Look through the entries. Copy each line that has the word "Toughness".

Segment Start: GIVEN DATA

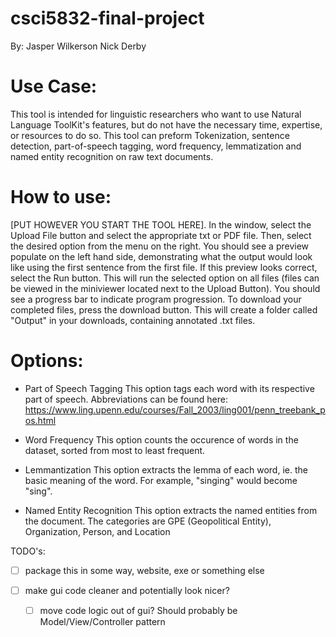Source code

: # csci5832-final-project

By:
Jasper Wilkerson
Nick Derby

# Use Case:

This tool is intended for linguistic researchers who want to use Natural Language ToolKit's features, but do not have the necessary time, expertise, or resources to do so. This tool can preform Tokenization, sentence detection, part-of-speech tagging, word frequency, lemmatization and named entity recognition on raw text documents. 

# How to use:
[PUT HOWEVER YOU START THE TOOL HERE]. In the window, select the Upload File button and select the appropriate txt or PDF file. Then, select the desired option from the menu on the right. You should see a preview populate on the left hand side, demonstrating what the output would look like using the first sentence from the first file. If this preview looks correct, select the Run button. This will run the selected option on all files (files can be viewed in the miniviewer located next to the Upload Button). You should see a progress bar to indicate program progression. To download your completed files, press the download button. This will create a folder called "Output" in your downloads, containing annotated .txt files. 

# Options:
- Part of Speech Tagging
    This option tags each word with its respective part of speech. Abbreviations can be found here: https://www.ling.upenn.edu/courses/Fall_2003/ling001/penn_treebank_pos.html

- Word Frequency
    This option counts the occurence of words in the dataset, sorted from most to least frequent. 

- Lemmantization
    This option extracts the lemma of each word, ie. the basic meaning of the word. For example, "singing" would become "sing".

- Named Entity Recognition
    This option extracts the named entities from the document. The categories are GPE (Geopolitical Entity), Organization, Person, and Location


TODO's: 

- [ ] package this in some way, website, exe or something else

- [ ] make gui code cleaner and potentially look nicer?

    - [ ] move code logic out of gui? Should probably be Model/View/Controller pattern
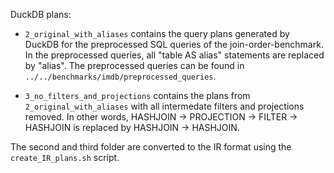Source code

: DuckDB plans:

- `2_original_with_aliases` contains the query plans generated by DuckDB for the preprocessed SQL queries of the join-order-benchmark. In the preprocessed queries, all "table AS alias" statements are replaced by "alias". The preprocessed queries can be found in `../../benchmarks/imdb/preprocessed_queries`. 

- `3_no_filters_and_projections` contains the plans from `2_original_with_aliases` with all intermedate filters and projections removed. In other words, HASHJOIN -> PROJECTION -> FILTER -> HASHJOIN is replaced by HASHJOIN -> HASHJOIN.



The second and third folder are converted to the IR format using the `create_IR_plans.sh` script.
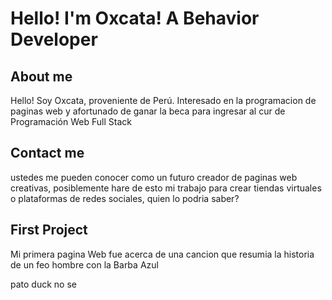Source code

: # Hello! I'm Oxcata! A Behavior Developer

## About me
Hello! Soy Oxcata, proveniente de Perú. Interesado en la programacion de paginas web y afortunado de ganar la beca para ingresar al cur de Programación Web Full Stack

## Contact me
ustedes me pueden conocer como un futuro creador de paginas web creativas, posiblemente hare de esto mi trabajo para crear tiendas virtuales o plataformas de redes sociales, quien lo podria saber?

## First Project

Mi primera pagina Web fue acerca de una cancion que resumia la historia de un feo hombre con la Barba Azul

pato duck no se

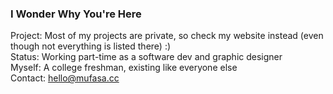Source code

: ### I Wonder Why You're Here

Project: Most of my projects are private, so check my website instead (even though not everything is listed there) :)  
Status: Working part-time as a software dev and graphic designer  
Myself: A college freshman, existing like everyone else  
Contact: hello@mufasa.cc  
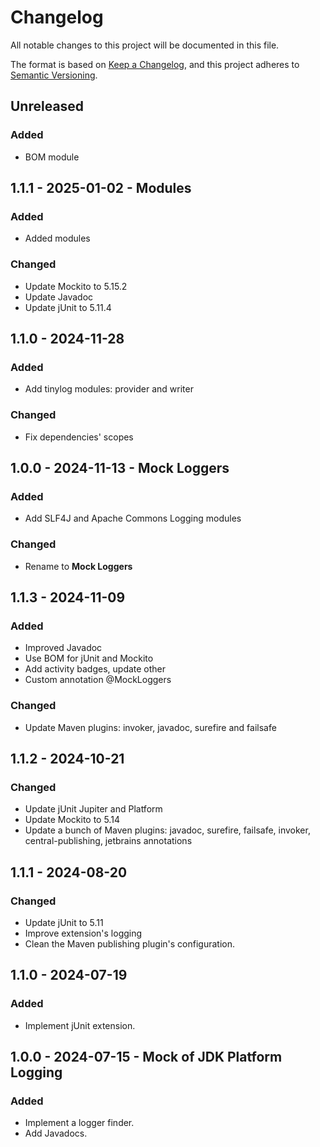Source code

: # Changelog

All notable changes to this project will be documented in this file.

The format is based on [Keep a Changelog](https://keepachangelog.com/en/1.1.0/),
and this project adheres to [Semantic Versioning](https://semver.org/spec/v2.0.0.html).

## Unreleased

### Added

- BOM module

## 1.1.1 - 2025-01-02 - Modules

### Added

- Added modules

### Changed

- Update Mockito to 5.15.2
- Update Javadoc
- Update jUnit to 5.11.4

## 1.1.0 - 2024-11-28

### Added

- Add tinylog modules: provider and writer

### Changed

- Fix dependencies' scopes

## 1.0.0 - 2024-11-13 - Mock Loggers

### Added

- Add SLF4J and Apache Commons Logging modules

### Changed

- Rename to **Mock Loggers**

## 1.1.3 - 2024-11-09

### Added

- Improved Javadoc
- Use BOM for jUnit and Mockito
- Add activity badges, update other
- Custom annotation @MockLoggers

### Changed

- Update Maven plugins: invoker, javadoc, surefire and failsafe

## 1.1.2 - 2024-10-21

### Changed

- Update jUnit Jupiter and Platform
- Update Mockito to 5.14
- Update a bunch of Maven plugins: javadoc, surefire, failsafe, invoker,
  central-publishing, jetbrains annotations

## 1.1.1 - 2024-08-20

### Changed

- Update jUnit to 5.11
- Improve extension's logging
- Clean the Maven publishing plugin's configuration.

## 1.1.0 - 2024-07-19

### Added

- Implement jUnit extension.

## 1.0.0 - 2024-07-15 - Mock of JDK Platform Logging

### Added

- Implement a logger finder.
- Add Javadocs.
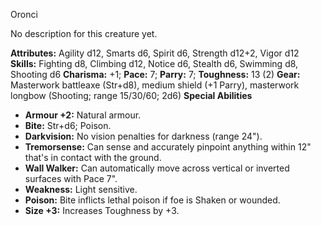 Oronci

No description for this creature yet.

**Attributes:** Agility d12, Smarts d6, Spirit d6, Strength d12+2, Vigor
d12
**Skills:** Fighting d8, Climbing d12, Notice d6, Stealth d6, Swimming
d8, Shooting d6
**Charisma:** +1; **Pace:** 7; **Parry:** 7; **Toughness:** 13 (2)
**Gear:** Masterwork battleaxe (Str+d8), medium shield (+1 Parry),
masterwork longbow (Shooting; range 15/30/60; 2d6)
**Special Abilities**
- **Armour +2:** Natural armour.
- **Bite:** Str+d6; Poison.
- **Darkvision:** No vision penalties for darkness (range 24").
- **Tremorsense:** Can sense and accurately pinpoint anything within
12" that's in contact with the ground.
- **Wall Walker:** Can automatically move across vertical or inverted
surfaces with Pace 7".
- **Weakness:** Light sensitive.
- **Poison:** Bite inflicts lethal poison if foe is Shaken or wounded.
- **Size +3:** Increases Toughness by +3.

Segment End: GIVEN DATA

SOLUTION TO THIS EXERCISE:
**Charisma:** +1; **Pace:** 7; **Parry:** 7; **Toughness:** 13 (2)
- **Size +3:** Increases Toughness by +3.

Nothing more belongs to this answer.